Early in a fixed-rate loan, a large percentage of your payment pays interest, and a significantly smaller part goes to principal. The amount paid toward your principal amount increases up gradually each month.
Borrowers can choose a fixed-rate loan in order to lock in a low interest rate. People select fixed-rate loans because interest rates are low and they wish to lock in this low rate. For homeowners who have an ARM now, refinancing into a fixed-rate loan can offer greater monthly payment stability. If you have an Adjustable Rate Mortgage (ARM) now, we'll be glad to assist you in locking a fixed-rate at the best rate currently available.

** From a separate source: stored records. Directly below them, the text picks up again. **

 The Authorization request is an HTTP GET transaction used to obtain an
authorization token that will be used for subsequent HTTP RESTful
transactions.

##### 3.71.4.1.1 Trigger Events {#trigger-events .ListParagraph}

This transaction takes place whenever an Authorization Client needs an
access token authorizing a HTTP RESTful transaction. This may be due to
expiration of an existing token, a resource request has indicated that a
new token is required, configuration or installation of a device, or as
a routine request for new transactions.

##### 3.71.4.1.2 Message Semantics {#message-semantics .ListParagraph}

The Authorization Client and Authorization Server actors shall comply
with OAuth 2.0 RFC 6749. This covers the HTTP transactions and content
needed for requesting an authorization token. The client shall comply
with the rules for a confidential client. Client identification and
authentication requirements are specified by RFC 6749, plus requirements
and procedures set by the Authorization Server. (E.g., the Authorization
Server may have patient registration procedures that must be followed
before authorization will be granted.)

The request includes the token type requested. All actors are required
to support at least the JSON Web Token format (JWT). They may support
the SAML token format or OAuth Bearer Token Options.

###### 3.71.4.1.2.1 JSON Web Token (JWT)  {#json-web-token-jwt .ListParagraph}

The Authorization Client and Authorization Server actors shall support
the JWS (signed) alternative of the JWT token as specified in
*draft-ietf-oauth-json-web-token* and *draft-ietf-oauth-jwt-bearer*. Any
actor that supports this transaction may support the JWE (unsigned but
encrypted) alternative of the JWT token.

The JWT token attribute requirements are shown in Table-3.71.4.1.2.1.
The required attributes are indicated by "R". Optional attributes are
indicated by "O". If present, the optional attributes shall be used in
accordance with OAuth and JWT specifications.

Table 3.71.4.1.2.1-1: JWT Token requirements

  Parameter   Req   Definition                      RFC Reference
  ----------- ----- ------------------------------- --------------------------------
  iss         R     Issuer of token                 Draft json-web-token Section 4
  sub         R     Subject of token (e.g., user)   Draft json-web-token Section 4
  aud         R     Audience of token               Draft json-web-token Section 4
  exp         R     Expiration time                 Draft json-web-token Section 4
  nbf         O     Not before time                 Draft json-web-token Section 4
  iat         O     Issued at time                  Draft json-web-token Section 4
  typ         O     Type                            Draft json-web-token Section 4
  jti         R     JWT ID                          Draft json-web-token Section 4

Call Carter Financial Solutions at 866-840-8745 x2 for details.
There are many types of Adjustable Rate Mortgages. ARMs usually adjust twice a year, based on various indexes.

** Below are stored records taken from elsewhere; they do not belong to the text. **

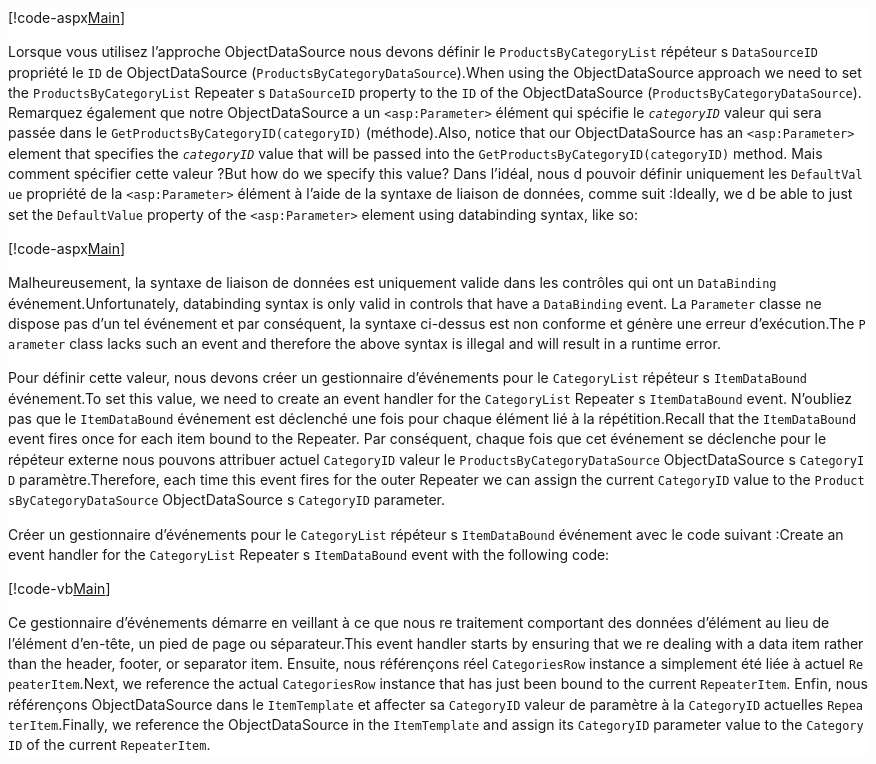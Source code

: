 
[!code-aspx[Main](nested-data-web-controls-vb/samples/sample3.aspx)]

<span data-ttu-id="850ed-161">Lorsque vous utilisez l’approche ObjectDataSource nous devons définir le `ProductsByCategoryList` répéteur s `DataSourceID` propriété le `ID` de ObjectDataSource (`ProductsByCategoryDataSource`).</span><span class="sxs-lookup"><span data-stu-id="850ed-161">When using the ObjectDataSource approach we need to set the `ProductsByCategoryList` Repeater s `DataSourceID` property to the `ID` of the ObjectDataSource (`ProductsByCategoryDataSource`).</span></span> <span data-ttu-id="850ed-162">Remarquez également que notre ObjectDataSource a un `<asp:Parameter>` élément qui spécifie le  *`categoryID`*  valeur qui sera passée dans le `GetProductsByCategoryID(categoryID)` (méthode).</span><span class="sxs-lookup"><span data-stu-id="850ed-162">Also, notice that our ObjectDataSource has an `<asp:Parameter>` element that specifies the *`categoryID`* value that will be passed into the `GetProductsByCategoryID(categoryID)` method.</span></span> <span data-ttu-id="850ed-163">Mais comment spécifier cette valeur ?</span><span class="sxs-lookup"><span data-stu-id="850ed-163">But how do we specify this value?</span></span> <span data-ttu-id="850ed-164">Dans l’idéal, nous d pouvoir définir uniquement les `DefaultValue` propriété de la `<asp:Parameter>` élément à l’aide de la syntaxe de liaison de données, comme suit :</span><span class="sxs-lookup"><span data-stu-id="850ed-164">Ideally, we d be able to just set the `DefaultValue` property of the `<asp:Parameter>` element using databinding syntax, like so:</span></span>


[!code-aspx[Main](nested-data-web-controls-vb/samples/sample4.aspx)]

<span data-ttu-id="850ed-165">Malheureusement, la syntaxe de liaison de données est uniquement valide dans les contrôles qui ont un `DataBinding` événement.</span><span class="sxs-lookup"><span data-stu-id="850ed-165">Unfortunately, databinding syntax is only valid in controls that have a `DataBinding` event.</span></span> <span data-ttu-id="850ed-166">La `Parameter` classe ne dispose pas d’un tel événement et par conséquent, la syntaxe ci-dessus est non conforme et génère une erreur d’exécution.</span><span class="sxs-lookup"><span data-stu-id="850ed-166">The `Parameter` class lacks such an event and therefore the above syntax is illegal and will result in a runtime error.</span></span>

<span data-ttu-id="850ed-167">Pour définir cette valeur, nous devons créer un gestionnaire d’événements pour le `CategoryList` répéteur s `ItemDataBound` événement.</span><span class="sxs-lookup"><span data-stu-id="850ed-167">To set this value, we need to create an event handler for the `CategoryList` Repeater s `ItemDataBound` event.</span></span> <span data-ttu-id="850ed-168">N’oubliez pas que le `ItemDataBound` événement est déclenché une fois pour chaque élément lié à la répétition.</span><span class="sxs-lookup"><span data-stu-id="850ed-168">Recall that the `ItemDataBound` event fires once for each item bound to the Repeater.</span></span> <span data-ttu-id="850ed-169">Par conséquent, chaque fois que cet événement se déclenche pour le répéteur externe nous pouvons attribuer actuel `CategoryID` valeur le `ProductsByCategoryDataSource` ObjectDataSource s `CategoryID` paramètre.</span><span class="sxs-lookup"><span data-stu-id="850ed-169">Therefore, each time this event fires for the outer Repeater we can assign the current `CategoryID` value to the `ProductsByCategoryDataSource` ObjectDataSource s `CategoryID` parameter.</span></span>

<span data-ttu-id="850ed-170">Créer un gestionnaire d’événements pour le `CategoryList` répéteur s `ItemDataBound` événement avec le code suivant :</span><span class="sxs-lookup"><span data-stu-id="850ed-170">Create an event handler for the `CategoryList` Repeater s `ItemDataBound` event with the following code:</span></span>


[!code-vb[Main](nested-data-web-controls-vb/samples/sample5.vb)]

<span data-ttu-id="850ed-171">Ce gestionnaire d’événements démarre en veillant à ce que nous re traitement comportant des données d’élément au lieu de l’élément d’en-tête, un pied de page ou séparateur.</span><span class="sxs-lookup"><span data-stu-id="850ed-171">This event handler starts by ensuring that we re dealing with a data item rather than the header, footer, or separator item.</span></span> <span data-ttu-id="850ed-172">Ensuite, nous référençons réel `CategoriesRow` instance a simplement été liée à actuel `RepeaterItem`.</span><span class="sxs-lookup"><span data-stu-id="850ed-172">Next, we reference the actual `CategoriesRow` instance that has just been bound to the current `RepeaterItem`.</span></span> <span data-ttu-id="850ed-173">Enfin, nous référençons ObjectDataSource dans le `ItemTemplate` et affecter sa `CategoryID` valeur de paramètre à la `CategoryID` actuelles `RepeaterItem`.</span><span class="sxs-lookup"><span data-stu-id="850ed-173">Finally, we reference the ObjectDataSource in the `ItemTemplate` and assign its `CategoryID` parameter value to the `CategoryID` of the current `RepeaterItem`.</span></span>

Most ARM programs feature a cap that protects you from sudden monthly payment increases. There may be a cap on how much your interest rate can increase in one period. For example: no more than two percent per year, even though the index the rate is based on increases by more than two percent. Your loan may feature a "payment cap" that instead of capping the interest rate directly, caps the amount your monthly payment can go up in one period. Additionally, almost all ARMs feature a "lifetime cap" — this cap means that the rate can't go over the capped percentage.
ARMs most often have the lowest, most attractive rates toward the beginning of the loan. They provide that rate from a month to ten years. You've likely heard of 5/1 or 3/1 ARMs. In these loans, the introductory rate is fixed for three or five years. It then adjusts every year. These loans are fixed for a number of years (3 or 5), then they adjust. These loans are usually best for borrowers who expect to move in three or five years. These types of ARMs most benefit people who will sell their house or refinance before the initial lock expires.
You might choose an Adjustable Rate Mortgage to get a very low initial interest rate and plan on moving, refinancing or absorbing the higher rate after the initial rate expires. ARMs can be risky if property values decrease and borrowers cannot sell or refinance.